It has become a business imperative for organizations to differentiate themselves by means of their effectiveness at generating business insight. A key source of underused insight is contained within the operational data that powers enterprises. It has proven to be difficult to consolidate, enrich and analyze operational data for many reasons.

Organizations have discovered that solutions such as corporate data lakes have struggled to deliver on their promised benefits. This is due in part to uncertainty regarding how regulations such as GDPR impact the moving, combining and processing of data, and in part to the difficulty in desensitizing data such that utility and integrity is not broken.

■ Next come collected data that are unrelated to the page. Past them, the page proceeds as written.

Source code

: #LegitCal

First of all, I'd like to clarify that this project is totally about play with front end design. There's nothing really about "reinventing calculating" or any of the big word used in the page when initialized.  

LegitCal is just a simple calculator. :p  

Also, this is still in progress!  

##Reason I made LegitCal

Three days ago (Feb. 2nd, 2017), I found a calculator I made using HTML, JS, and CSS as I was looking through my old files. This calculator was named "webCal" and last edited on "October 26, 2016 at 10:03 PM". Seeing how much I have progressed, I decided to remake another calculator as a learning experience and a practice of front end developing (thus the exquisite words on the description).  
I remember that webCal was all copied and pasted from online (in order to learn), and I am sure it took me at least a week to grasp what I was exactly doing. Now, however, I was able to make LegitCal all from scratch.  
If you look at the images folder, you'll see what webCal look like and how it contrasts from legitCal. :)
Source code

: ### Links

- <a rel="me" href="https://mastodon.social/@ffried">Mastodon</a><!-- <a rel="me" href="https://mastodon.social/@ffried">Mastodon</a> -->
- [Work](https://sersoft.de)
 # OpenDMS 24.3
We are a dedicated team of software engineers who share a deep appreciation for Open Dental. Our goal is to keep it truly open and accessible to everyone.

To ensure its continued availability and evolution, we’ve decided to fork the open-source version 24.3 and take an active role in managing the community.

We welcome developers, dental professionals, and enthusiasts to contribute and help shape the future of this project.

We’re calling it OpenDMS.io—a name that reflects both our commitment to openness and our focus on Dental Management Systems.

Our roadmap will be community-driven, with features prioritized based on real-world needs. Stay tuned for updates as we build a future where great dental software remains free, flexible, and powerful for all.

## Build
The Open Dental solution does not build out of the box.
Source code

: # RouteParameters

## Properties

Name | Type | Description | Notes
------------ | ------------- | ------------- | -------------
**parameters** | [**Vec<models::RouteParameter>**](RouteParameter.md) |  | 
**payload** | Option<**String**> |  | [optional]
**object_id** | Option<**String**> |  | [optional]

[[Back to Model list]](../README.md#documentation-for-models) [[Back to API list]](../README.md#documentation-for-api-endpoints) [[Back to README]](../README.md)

Our research looks at technology and methodologies to desensitize data in such a way that the data utility is maximized for compliance with a particular regulation.

High assurance desensitization

Our research into high assurance desensitization looks at technology for creating tokens or pseudonyms whose properties make them suitable for use in pseudoanonymizing complex data models where data integrity across distributed data sources and data semantics needs to be maintained.

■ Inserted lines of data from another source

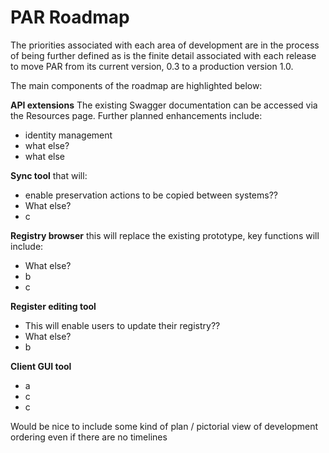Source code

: 
# PAR Roadmap
The priorities associated with each area of development are in the process of being further defined as is the finite detail associated with each release to move PAR from its current version, 0.3 to a production version 1.0.

The main components of the roadmap are highlighted below:

**API extensions** The existing Swagger documentation can be accessed via the Resources page. Further planned enhancements include:
* identity management
* what else?
* what else 

**Sync tool** that will:
* enable preservation actions to be copied between systems??
* What else?
* c

**Registry browser** this will replace the existing prototype, key functions will include:
* What else?
* b
* c  

**Register editing tool**
* This will enable users to update their registry??
* What else?
* b

**Client GUI tool**
* a
* c
* c

Would be nice to include some kind of plan / pictorial view of development ordering even if there are no timelines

The technology supports semantic preserving and semantic mapping encryption for stateless tokenization, or memory-backed HMAC tables for stateful tokenization. In both cases, hardware security modules can be used for key management in accordance with highly regulated environments such as banking.

Use cases

Helping enterprise data lakes or legacy systems to become GDPR-compliant.

Extracting business insights from production data.

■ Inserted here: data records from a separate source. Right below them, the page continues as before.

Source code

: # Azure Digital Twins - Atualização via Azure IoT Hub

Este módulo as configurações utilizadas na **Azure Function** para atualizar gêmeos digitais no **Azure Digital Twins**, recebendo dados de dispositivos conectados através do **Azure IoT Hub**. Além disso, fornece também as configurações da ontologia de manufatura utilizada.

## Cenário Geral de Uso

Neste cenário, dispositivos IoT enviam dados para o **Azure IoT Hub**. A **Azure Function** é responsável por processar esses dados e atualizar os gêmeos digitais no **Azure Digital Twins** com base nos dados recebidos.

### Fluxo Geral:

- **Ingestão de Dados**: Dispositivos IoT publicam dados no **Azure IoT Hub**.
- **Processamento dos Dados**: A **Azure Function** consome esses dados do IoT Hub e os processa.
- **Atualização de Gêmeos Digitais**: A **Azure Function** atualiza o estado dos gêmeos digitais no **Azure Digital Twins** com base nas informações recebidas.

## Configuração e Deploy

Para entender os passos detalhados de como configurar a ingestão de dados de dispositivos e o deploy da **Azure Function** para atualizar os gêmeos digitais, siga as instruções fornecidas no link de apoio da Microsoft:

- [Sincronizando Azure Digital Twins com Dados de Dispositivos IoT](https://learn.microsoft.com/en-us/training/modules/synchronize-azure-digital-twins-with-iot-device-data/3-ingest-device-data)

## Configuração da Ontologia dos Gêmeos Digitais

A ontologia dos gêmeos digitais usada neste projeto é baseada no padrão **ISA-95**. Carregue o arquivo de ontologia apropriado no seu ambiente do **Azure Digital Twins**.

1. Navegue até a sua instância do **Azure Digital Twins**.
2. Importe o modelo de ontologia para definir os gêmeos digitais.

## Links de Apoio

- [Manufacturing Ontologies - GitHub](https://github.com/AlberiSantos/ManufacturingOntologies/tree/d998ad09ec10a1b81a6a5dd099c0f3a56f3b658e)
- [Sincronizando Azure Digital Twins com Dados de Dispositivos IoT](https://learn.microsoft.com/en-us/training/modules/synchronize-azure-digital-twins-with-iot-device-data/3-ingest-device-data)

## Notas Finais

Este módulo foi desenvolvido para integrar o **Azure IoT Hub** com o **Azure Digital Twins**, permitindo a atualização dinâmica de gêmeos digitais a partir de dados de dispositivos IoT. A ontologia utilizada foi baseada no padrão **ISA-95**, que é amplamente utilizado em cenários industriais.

Preparing data to be sent for cloud processing.

Unlinkable pseudonyms

In our ever more digital society, personal data is increasingly being collected, processed, maintained and exchanged in electronic form. When data collection and operations happen in a distributed fashion, it is often important that different data sets of the same user can be associated.

Typical examples of such distributed, yet linkable data sets are health records or governmental databases. Many countries, including the US, Belgium, Denmark, and Sweden, use a nation-wide social security number for linkage.

Although the use of such unique identifiers across the entire system easily allows the various entities to correlate their records, it poses serious risks to data security and user privacy.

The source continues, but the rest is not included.